Distinguishing actinomycosis from these conditions is essential for appropriate management. According to a meta-analysis of reports from 1980-2014, a diagnosis of actinomycosis is often made post- operatively, based on histopathology obtained during surgery [5, 6, 15]. Early misdiagnosis often results in exploratory laparotomy or laparoscopy [20, 21, 5, 24] or even neoadjuvant chemotherapy in cases of suspected malignancy [21, 26]. These treatments are unnecessary, as most cases of actinomycosis are cleared with an extended course of high-dose penicillin G or amoxicillin [5, 6, 10, 19, 27]. Surgery is warranted to debride necrotic tissue or facilitate abscess drainage in complex cases [5, 6, 19]. However, there is evidence that pre-operative antibiotic therapy can reduce disease burden even in advanced infection, minimizing the extent of surgical intervention .
In the case reported here, there was initially a high suspicion for vaginal malignancy, similar to numerous reports of early abdominopelvic actinomycosis presenting as abdominopelvic malignancy. Preoperative biopsy prevented unnecessary oncology- based interventions and allowed a more conservative surgical approach.

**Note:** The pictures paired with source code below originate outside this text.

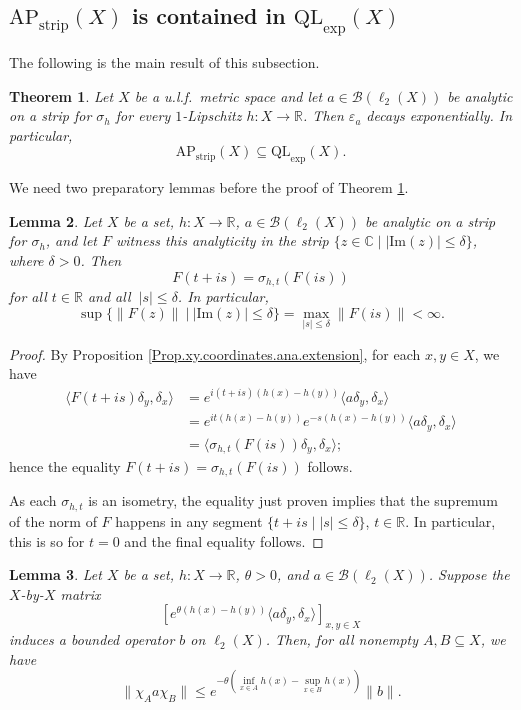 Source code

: \documentclass[11pt]{amsart}
\newcommand{\R}{\mathbb{R}}
\newcommand{\C}{\mathbb{C}}
\newcommand{\cB}{\mathcal{B}}
\newcommand{\eps}{\varepsilon}
\numberwithin{equation}{section}
\newtheorem{theorem}{Theorem}[section]
\newtheorem{lemma}[theorem]{Lemma}
\theoremstyle{definition}
\theoremstyle{remark}
\begin{document}
 \subsection{$\mathrm{AP}_{\mathrm{strip}}(X)$ is contained in  $\mathrm{QL}_{\exp}(X)$}
The following is the main result of this subsection.

\begin{theorem}\label{Thm.Band.In.Led}
Let $X$ be a u.l.f.\ metric space and let $a\in\cB(\ell_2(X))$ be analytic on a strip for $\sigma_h$ for every $1$-Lipschitz $h\colon X\to\R$. Then $\eps_a$ decays exponentially. In particular,
\[\mathrm{AP}_{\mathrm{strip}}(X)\subseteq \mathrm{QL}_{\exp}(X).\]
\end{theorem}



 We need two preparatory lemmas before the proof of Theorem \ref{Thm.Band.In.Led}.

\begin{lemma}\label{Lemma.BandStructure}
Let $X$ be a set, $h\colon X\to\R$,    $a\in\cB(\ell_2(X))$ be analytic on a strip for $\sigma_h$, and let   $F$ witness this analyticity in the strip  $\{z\in \C\mid |\mathrm{Im}(z)|\leq \delta\}$, where   $\delta>0$.
 Then
 \[F(t+is)=\sigma_{h,t}(F(is))\] for all  $t\in\R$  and all  $\ |s|\leq\delta$. In particular,
    \[\sup\big\{\|F(z)\|\ \big|\ |\mathrm{Im}(z)|\leq\delta\big\}=\max_{|s|\leq\delta}\|F(is)\|<\infty.\]
\end{lemma}

\begin{proof}
By Proposition \ref{Prop.xy.coordinates.ana.extension}, for each $x,y\in X$, we have
\begin{align*}
\langle     F(t+is)\delta_y,\delta_x\rangle &=e^{i(t+is)(h(x)-h(y))}\langle a\delta_y,\delta_x\rangle\\
    &=e^{it (h(x)-h(y))}e^{-s(h(x)-h(y))}\langle a\delta_y,\delta_x\rangle\\
    &=\langle \sigma_{h,t}(F(is))\delta_y,\delta_x\rangle;
\end{align*}
hence the equality $F(t+is)=\sigma_{h,t}(F(is)) $ follows.

As  each $\sigma_{h,t}$ is an isometry, the equality just proven implies that the supremum  of the norm of $F$ happens in any segment $\{t+is\mid |s|\leq \delta\}$, $t\in \R$. In particular, this is so for $t=0$ and the final equality   follows.
\end{proof}


\begin{lemma}\label{Lemma.GapEstimate}
Let $X$ be a set, $h\colon X\to\R$, $\theta>0$, and $a\in\cB(\ell_2(X))$. Suppose the $X$-by-$X$ matrix \[\left[e^{\theta(h(x)-h(y))}\langle a\delta_y,\delta_x\rangle\right]_{x,y\in X}\] induces a bounded operator $b$ on $\ell_2(X)$. Then, for all nonempty $A,B\subseteq X$, we have
\[\|\chi_Aa\chi_B\|\leq e^{-\theta\left( \inf_{x\in A}h(x)- \sup_{x\in B}h(x)\right)}\|b\|.\]
\end{lemma}
\end{document}
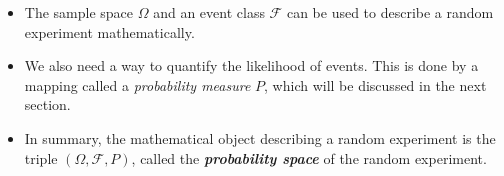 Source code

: \begin{itemize}
\item The sample space $\Omega$ and an event class $\mathcal{F}$ can be used to describe a random experiment mathematically.
\item We also need a way to quantify the likelihood of events. This is done by a mapping called a \textit{probability measure} $P$, which will be discussed in the next section.
\item In summary, the mathematical object describing a random experiment is the triple
$(\Omega,\mathcal{F},P)$,
called the \textit{\textbf{probability space}} of the random experiment.
\end{itemize}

Pelvic actinomycosis is a rare diagnosis, most often presenting in females with long-standing IUD use. Vaginal actinomycosis has not been reported in the literature. Here, we report a case of vaginal actinomycosis in a female who had never used an IUD, who had no uterus at presentation but had a history of a posterior colpoperineorrhaphy with inorganic mesh augmentation and pessary- use. This report strengthens the relationship between foreign bodies in the female genital tract and the development of infection.

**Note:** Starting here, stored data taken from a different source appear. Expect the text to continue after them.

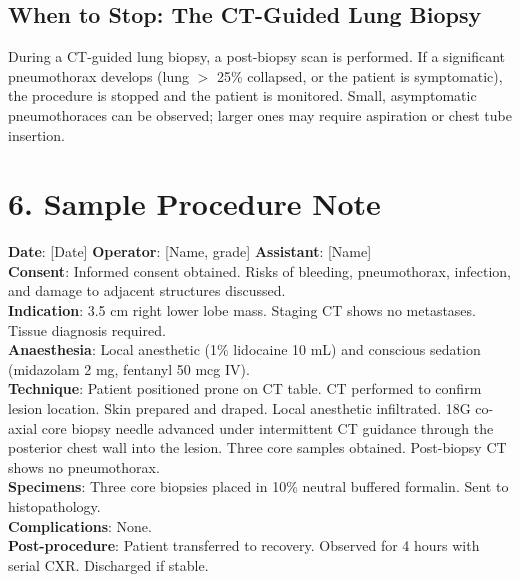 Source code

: \subsection{When to Stop: The CT-Guided Lung Biopsy}
During a CT-guided lung biopsy, a post-biopsy scan is performed. If a significant pneumothorax develops (lung $>$ 25\% collapsed, or the patient is symptomatic), the procedure is stopped and the patient is monitored. Small, asymptomatic pneumothoraces can be observed; larger ones may require aspiration or chest tube insertion.

\section{6. Sample Procedure Note}

\begin{testbox}
\textbf{Date}: [Date] \quad \textbf{Operator}: [Name, grade] \quad \textbf{Assistant}: [Name]\\
\textbf{Consent}: Informed consent obtained. Risks of bleeding, pneumothorax, infection, and damage to adjacent structures discussed.\\
\textbf{Indication}: 3.5 cm right lower lobe mass. Staging CT shows no metastases. Tissue diagnosis required.\\
\textbf{Anaesthesia}: Local anesthetic (1\% lidocaine 10 mL) and conscious sedation (midazolam 2 mg, fentanyl 50 mcg IV).\\
\textbf{Technique}: Patient positioned prone on CT table. CT performed to confirm lesion location. Skin prepared and draped. Local anesthetic infiltrated. 18G co-axial core biopsy needle advanced under intermittent CT guidance through the posterior chest wall into the lesion. Three core samples obtained. Post-biopsy CT shows no pneumothorax.\\
\textbf{Specimens}: Three core biopsies placed in 10\% neutral buffered formalin. Sent to histopathology.\\
\textbf{Complications}: None.\\
\textbf{Post-procedure}: Patient transferred to recovery. Observed for 4 hours with serial CXR. Discharged if stable.
\end{testbox}

\clearpage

Given the diverse presentation of actinomycosis in the female genital tract, this diagnosis should be considered in any female complaining of an abdominal, pelvic, or vaginal mass, changes in discharge, abnormal bleeding, or when a pelvic malignancy is suspected. It should especially be considered if the patient has a history of foreign bodies within the female genital tract, including IUDs, inorganic surgical mesh, pessaries, or other inorganic materials. Obtaining a pre-surgical biopsy, or at minimum, a frozen section biopsy is paramount in guiding the treatment of actinomycosis, in order to minimize the extent of surgery.
Written consent to publish/present both text and images related to the case was obtained from the patient by author Dr K Nathan Parthasarathy
Ethical approval: Approval per patient written consent.